The incel community that is recognisable today has developed online since the mid-2000s and has particularly gained traction since 2015. Although there has been an emphasis on frustrated virgins, some incels have had sex, but have since been rejected, been single for a long time or slept with a sex worker (which in the incel community doesn’t count). The emphasis is on heteronormative partnerships, and generally incels are men who are unable to attract [the] women [they want]. There is a mass of contradiction amongst incel beliefs. First, the adoption of the name itself, involuntary implies that this is something which they have no choice in, but there is indeed an element of choice in self-identifying as an incel as it is not a term ascribed by others. Certainly, the labelling process (Becker, 1963) and resulting negativity applies, but this is only after the individual establishes themselves in those terms.

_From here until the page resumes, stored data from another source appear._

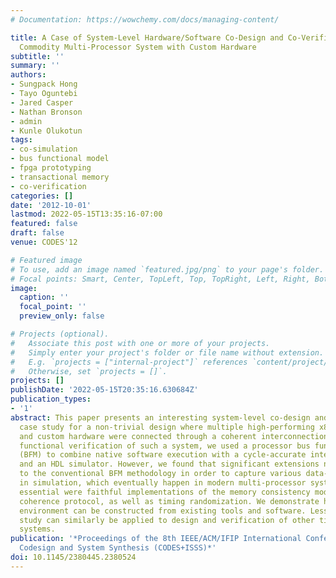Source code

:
 ```yaml
---
# Documentation: https://wowchemy.com/docs/managing-content/

title: A Case of System-Level Hardware/Software Co-Design and Co-Verification of a
  Commodity Multi-Processor System with Custom Hardware
subtitle: ''
summary: ''
authors:
- Sungpack Hong
- Tayo Oguntebi
- Jared Casper
- Nathan Bronson
- admin
- Kunle Olukotun
tags:
- co-simulation
- bus functional model
- fpga prototyping
- transactional memory
- co-verification
categories: []
date: '2012-10-01'
lastmod: 2022-05-15T13:35:16-07:00
featured: false
draft: false
venue: CODES'12

# Featured image
# To use, add an image named `featured.jpg/png` to your page's folder.
# Focal points: Smart, Center, TopLeft, Top, TopRight, Left, Right, BottomLeft, Bottom, BottomRight.
image:
  caption: ''
  focal_point: ''
  preview_only: false

# Projects (optional).
#   Associate this post with one or more of your projects.
#   Simply enter your project's folder or file name without extension.
#   E.g. `projects = ["internal-project"]` references `content/project/deep-learning/index.md`.
#   Otherwise, set `projects = []`.
projects: []
publishDate: '2022-05-15T20:35:16.630684Z'
publication_types:
- '1'
abstract: This paper presents an interesting system-level co-design and co-verification
  case study for a non-trivial design where multiple high-performing x86 processors
  and custom hardware were connected through a coherent interconnection fabric. In
  functional verification of such a system, we used a processor bus functional model
  (BFM) to combine native software execution with a cycle-accurate interconnect simulator
  and an HDL simulator. However, we found that significant extensions need to be made
  to the conventional BFM methodology in order to capture various data-race cases
  in simulation, which eventually happen in modern multi-processor systems. Especially
  essential were faithful implementations of the memory consistency model and cache
  coherence protocol, as well as timing randomization. We demonstrate how such a co-simulation
  environment can be constructed from existing tools and software. Lessons from our
  study can similarly be applied to design and verification of other tightly-coupled
  systems.
publication: '*Proceedings of the 8th IEEE/ACM/IFIP International Conference on Hardware/Software
  Codesign and System Synthesis (CODES+ISSS)*'
doi: 10.1145/2380445.2380524
---
```

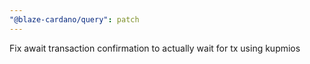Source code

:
 ```yaml
---
"@blaze-cardano/query": patch
---
```


Fix await transaction confirmation to actually wait for tx using kupmios
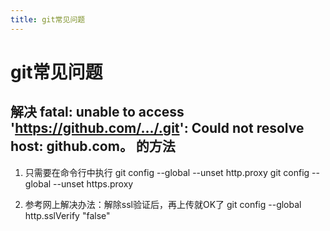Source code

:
 ```yaml
---
title: git常见问题
---
```


# git常见问题

## 解决 fatal: unable to access 'https://github.com/.../.git': Could not resolve host: github.com。 的方法

1. 只需要在命令行中执行
git config --global --unset http.proxy 
git config --global --unset https.proxy

2. 参考网上解决办法：解除ssl验证后，再上传就OK了
git config --global http.sslVerify "false"


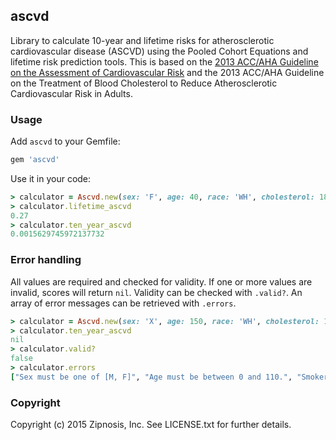 ## ascvd

Library to calculate 10-year and lifetime risks for atherosclerotic cardiovascular disease (ASCVD) using the Pooled Cohort Equations and lifetime risk prediction tools. This is based on the [2013 ACC/AHA Guideline on the Assessment of Cardiovascular Risk](https://circ.ahajournals.org/content/early/2013/11/11/01.cir.0000437741.48606.98) and the 2013 ACC/AHA Guideline on the Treatment of Blood Cholesterol to Reduce Atherosclerotic Cardiovascular Risk in Adults.

### Usage

Add `ascvd` to your Gemfile:

```ruby
gem 'ascvd'
```

Use it in your code:


```ruby
> calculator = Ascvd.new(sex: 'F', age: 40, race: 'WH', cholesterol: 180, hdl: 90, systolic: 120, bptreatment: false, diabetes: false, smoker: false )
> calculator.lifetime_ascvd
0.27
> calculator.ten_year_ascvd
0.0015629745972137732
```

### Error handling

All values are required and checked for validity.  If one or more values are invalid, scores will return `nil`.  Validity can be checked with `.valid?`.  An array of error messages can be retrieved with `.errors`.

```ruby
> calculator = Ascvd.new(sex: 'X', age: 150, race: 'WH', cholesterol: 180, hdl: 90, systolic: 120, bptreatment: false, diabetes: false )
> calculator.ten_year_ascvd
nil
> calculator.valid?
false
> calculator.errors
["Sex must be one of [M, F]", "Age must be between 0 and 110.", "Smoker must be true or false."]
```


### Copyright

Copyright (c) 2015 Zipnosis, Inc. See LICENSE.txt for
further details.

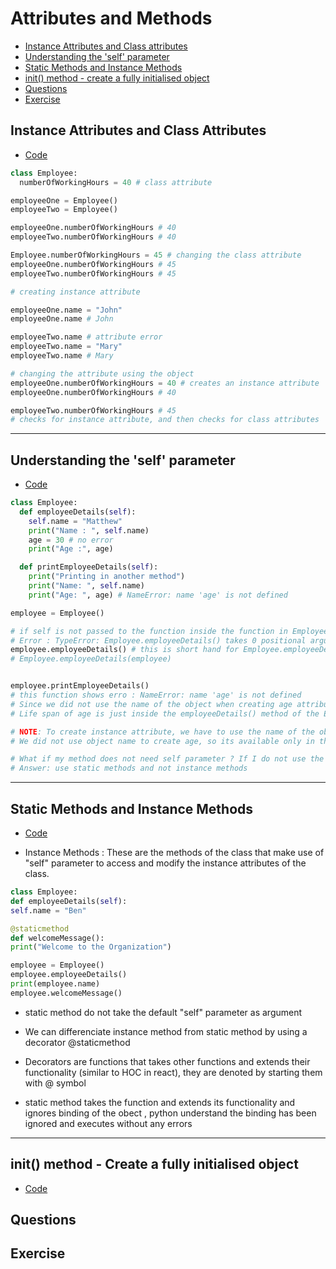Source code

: # Attributes and Methods

- [Instance Attributes and Class attributes](#instance-attributes)
- [Understanding the 'self' parameter](#self-parameter)
- [Static Methods and Instance Methods](#static-methods-and-instance-methods)
- [init() method - create a fully initialised object](#init-method)
- [Questions](#questions)
- [Exercise](#exercise)

## Instance Attributes and Class Attributes <a id="instance-attributes"></a>

- [Code](./class-and-instance-attributes.py)

```py
class Employee:
  numberOfWorkingHours = 40 # class attribute

employeeOne = Employee()
employeeTwo = Employee()

employeeOne.numberOfWorkingHours # 40
employeeTwo.numberOfWorkingHours # 40

Employee.numberOfWorkingHours = 45 # changing the class attribute
employeeOne.numberOfWorkingHours # 45
employeeTwo.numberOfWorkingHours # 45

# creating instance attribute

employeeOne.name = "John"
employeeOne.name # John

employeeTwo.name # attribute error
employeeTwo.name = "Mary"
employeeTwo.name # Mary

# changing the attribute using the object
employeeOne.numberOfWorkingHours = 40 # creates an instance attribute
employeeOne.numberOfWorkingHours # 40

employeeTwo.numberOfWorkingHours # 45
# checks for instance attribute, and then checks for class attributes
```

---

## Understanding the 'self' parameter <a id="self-parameter"></a>

- [Code](./self.py)

```py
class Employee:
  def employeeDetails(self):
    self.name = "Matthew"
    print("Name : ", self.name)
    age = 30 # no error
    print("Age :", age)

  def printEmployeeDetails(self):
    print("Printing in another method")
    print("Name: ", self.name)
    print("Age: ", age) # NameError: name 'age' is not defined

employee = Employee()

# if self is not passed to the function inside the function in Employee Class
# Error : TypeError: Employee.employeeDetails() takes 0 positional arguments but 1 was given
employee.employeeDetails() # this is short hand for Employee.employeeDetails(employee)
# Employee.employeeDetails(employee)


employee.printEmployeeDetails()
# this function shows erro : NameError: name 'age' is not defined
# Since we did not use the name of the object when creating age attribute
# Life span of age is just inside the employeeDetails() method of the Employee class and is not available in other methods

# NOTE: To create instance attribute, we have to use the name of the object
# We did not use object name to create age, so its available only in the employeeDetails() method

# What if my method does not need self parameter ? If I do not use the instance attributes in the function, then should we still pass self method ?
# Answer: use static methods and not instance methods
```

---

## Static Methods and Instance Methods <a id="static-methods-and-instance-methods"></a>

- [Code](./methods.py)

- Instance Methods : These are the methods of the class that make use of "self" parameter to access and modify the instance attributes of the class.

```py
class Employee:
def employeeDetails(self):
self.name = "Ben"

@staticmethod
def welcomeMessage():
print("Welcome to the Organization")

employee = Employee()
employee.employeeDetails()
print(employee.name)
employee.welcomeMessage()
```

- static method do not take the default "self" parameter as argument

- We can differenciate instance method from static method by using a decorator @staticmethod

- Decorators are functions that takes other functions and extends their functionality (similar to HOC in react), they are denoted by starting them with @ symbol

- static method takes the function and extends its functionality and ignores binding of the obect , python understand the binding has been ignored and executes without any errors

---

## init() method - Create a fully initialised object <a id="init-method"></a>

- [Code](./init.py)

## Questions <a id="questions"></a>

## Exercise <a id="exercise"></a>
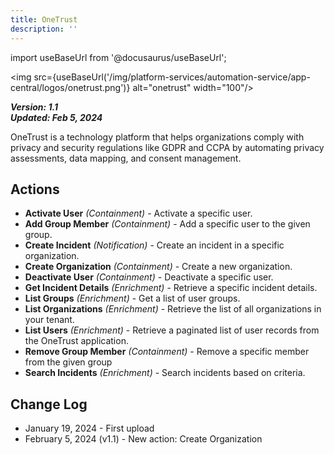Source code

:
 ```yaml
---
title: OneTrust
description: ''
---
```

import useBaseUrl from '@docusaurus/useBaseUrl';

<img src={useBaseUrl('/img/platform-services/automation-service/app-central/logos/onetrust.png')} alt="onetrust" width="100"/>

***Version: 1.1  
Updated: Feb 5, 2024***

OneTrust is a technology platform that helps organizations comply with privacy and security regulations like GDPR and CCPA by automating privacy assessments, data mapping, and consent management.

## Actions

* **Activate User** *(Containment)* - Activate a specific user.
* **Add Group Member** *(Containment)* - Add a specific user to the given group.
* **Create Incident** *(Notification)* - Create an incident in a specific organization.
* **Create Organization** *(Containment)* - Create a new organization.
* **Deactivate User** *(Containment)* - Deactivate a specific user.
* **Get Incident Details** *(Enrichment)* - Retrieve a specific incident details.
* **List Groups** *(Enrichment)* - Get a list of user groups.
* **List Organizations** *(Enrichment)* - Retrieve the list of all organizations in your tenant.
* **List Users** *(Enrichment)* - Retrieve a paginated list of user records from the OneTrust application.
* **Remove Group Member** *(Containment)* - Remove a specific member from the given group
* **Search Incidents** *(Enrichment)* - Search incidents based on criteria.

## Change Log

* January 19, 2024 - First upload
* February 5, 2024 (v1.1) - New action: Create Organization
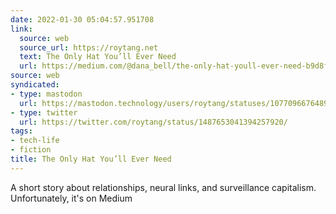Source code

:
 ```yaml
---
date: 2022-01-30 05:04:57.951708
link:
  source: web
  source_url: https://roytang.net
  text: The Only Hat You’ll Ever Need
  url: https://medium.com/@dana_bell/the-only-hat-youll-ever-need-b9d8fee22745
source: web
syndicated:
- type: mastodon
  url: https://mastodon.technology/users/roytang/statuses/107709667648943725
- type: twitter
  url: https://twitter.com/roytang/status/1487653041394257920/
tags:
- tech-life
- fiction
title: The Only Hat You’ll Ever Need
---
```


A short story about relationships, neural links, and surveillance capitalism. Unfortunately, it's on Medium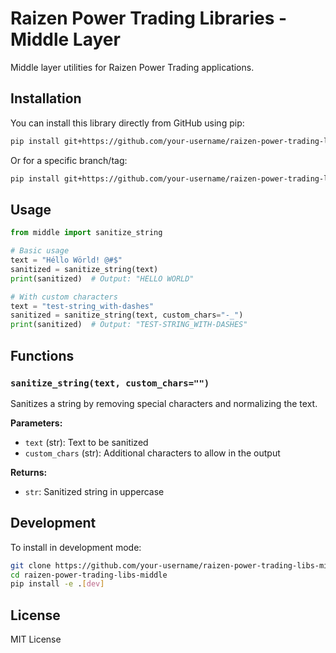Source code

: # Raizen Power Trading Libraries - Middle Layer

Middle layer utilities for Raizen Power Trading applications.

## Installation

You can install this library directly from GitHub using pip:

```bash
pip install git+https://github.com/your-username/raizen-power-trading-libs-middle.git
```

Or for a specific branch/tag:

```bash
pip install git+https://github.com/your-username/raizen-power-trading-libs-middle.git@main
```

## Usage

```python
from middle import sanitize_string

# Basic usage
text = "Héllo Wörld! @#$"
sanitized = sanitize_string(text)
print(sanitized)  # Output: "HELLO WORLD"

# With custom characters
text = "test-string_with-dashes"
sanitized = sanitize_string(text, custom_chars="-_")
print(sanitized)  # Output: "TEST-STRING_WITH-DASHES"
```

## Functions

### `sanitize_string(text, custom_chars="")`

Sanitizes a string by removing special characters and normalizing the text.

**Parameters:**
- `text` (str): Text to be sanitized
- `custom_chars` (str): Additional characters to allow in the output

**Returns:**
- `str`: Sanitized string in uppercase

## Development

To install in development mode:

```bash
git clone https://github.com/your-username/raizen-power-trading-libs-middle.git
cd raizen-power-trading-libs-middle
pip install -e .[dev]
```

## License

MIT License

Furthermore, the application of the term celibate is also problematic, as already highlighted, sometimes it is not the fact that such men are unable to attract women, rather it is more that it is not the type of women they think they deserve. This is even acknowledged by incels who adopt volceldom – whereby some choose to be voluntarily celibate; however, the distinction between inceldom and volceldom is undeniably blurred. This leads to another conundrum, incels view themselves as zeta males, the lowest of the low. If this is indeed the case, then according to the incel attractiveness scale, they would not be able to appeal to the more aesthetically beautiful woman, nor should they believe they should. The way they present themselves is that they are unattractive to any women but also they in turn don’t find all women attractive, for example, they are quick to call overweight women ‘landwhales’ and emphasise how they would not want to be intimate with them. The significance placed on looks is also antithetical to the criticisms levelled at women for being uniquely superficial and shallow. In selecting to become an incel, there is a conscientious rejection of women and sexual and romantic relationships with women, which ironically then causes bitterness and resentment as these are the very things that such individuals are craving.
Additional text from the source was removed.